Around that place where Brentish babes appear
The Muses must have cowered full of fear:
Their trembling ghostly hands all yellow stain'd,
From cigarettes inhaled in endless chain.
"'Tis not so bad," fair Clio might have said;
 (Assurance wasted on the other girls,
 Who, stressful, feel that they are 'bout to hurl),
"'Tis years until this tiny infant head
Can spoil our day with rhyming bad and crass,
That makes McGonagall appear like class;
So let us not be fazed by this young dude,
And make the most of our sweet interlude!"
Tho' sweet and nice the pause was all too short,
As Danny's wordish lore is swiftly taught
By doting parents who did not quite know,
The beastly end to which such arts can go.

In measure bold, and way ahead of time,
From childish lips the young lad issues rhyme;
A verse, where painted with a fright'ning skill
Is ugsomeness enough to make one ill.

Parnassus echoes with the dismal sound,
And arty sisters, fearful, go to ground.
But Hermes (he who holds the snaky staff),
Does wryly smirk, and then does start to laugh,
Quoth he, "This tortured song, tho' short on style,
Does bring my godly chops to mirthful smile,
And tho' the tale be gruesome, foul and wrong,
Mayhap this crazy, queasy kind of song,
A sponsor from th'Elysian fields will find
Who's strong of stomach, and is broad of mind.

Alack! No wordsmiths wish their hard-won fame,
Be turn'd to bitt'rest infamy and shame:
The minstrels, bards and playwrights do not queue
To gladly have renown flush'd down the loo.

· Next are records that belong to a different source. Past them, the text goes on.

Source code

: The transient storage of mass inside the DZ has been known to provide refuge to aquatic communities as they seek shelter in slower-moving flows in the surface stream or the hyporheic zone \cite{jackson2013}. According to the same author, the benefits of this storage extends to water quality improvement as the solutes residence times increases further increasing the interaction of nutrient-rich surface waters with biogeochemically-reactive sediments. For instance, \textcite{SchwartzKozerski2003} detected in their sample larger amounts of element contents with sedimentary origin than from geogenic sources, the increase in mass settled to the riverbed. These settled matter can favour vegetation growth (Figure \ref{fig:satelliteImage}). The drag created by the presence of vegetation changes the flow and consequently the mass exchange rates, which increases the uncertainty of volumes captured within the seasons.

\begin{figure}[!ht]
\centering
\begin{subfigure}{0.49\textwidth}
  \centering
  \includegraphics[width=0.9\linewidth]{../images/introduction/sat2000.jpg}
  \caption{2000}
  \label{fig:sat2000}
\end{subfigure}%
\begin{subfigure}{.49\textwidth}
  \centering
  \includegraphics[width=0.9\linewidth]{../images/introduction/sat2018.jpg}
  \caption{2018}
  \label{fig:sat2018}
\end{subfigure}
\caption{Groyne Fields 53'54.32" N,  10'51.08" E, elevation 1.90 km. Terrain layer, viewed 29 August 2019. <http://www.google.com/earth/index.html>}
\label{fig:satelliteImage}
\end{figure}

The godly messenger does sling his hook
And leave the stuck-up wordsmiths to their books:
For Hades beckons as a likely source,
Of souls more sordid, vile and coarse.

The quest is easy, as is soon reveal'd
An English Lord upon a danksome field:
With twenty whores around him in a knot,
He greets the messenger with pistol shot.

"Lord Byron! Yes! Of course! The very man!
To patronise the youthful poet Dan!"
The god with chuckle sees his supine prize,
Debauched as usual, red and bleary-eyed.
(But just in case his Lordship might say "no",
He gets him pissed and high on special "snow").


This tale does aim to show in pithy line,
How are the fates of man and god entwined,
And how, by guile and want of sobriety,
'Twas possible to have a Byron Society.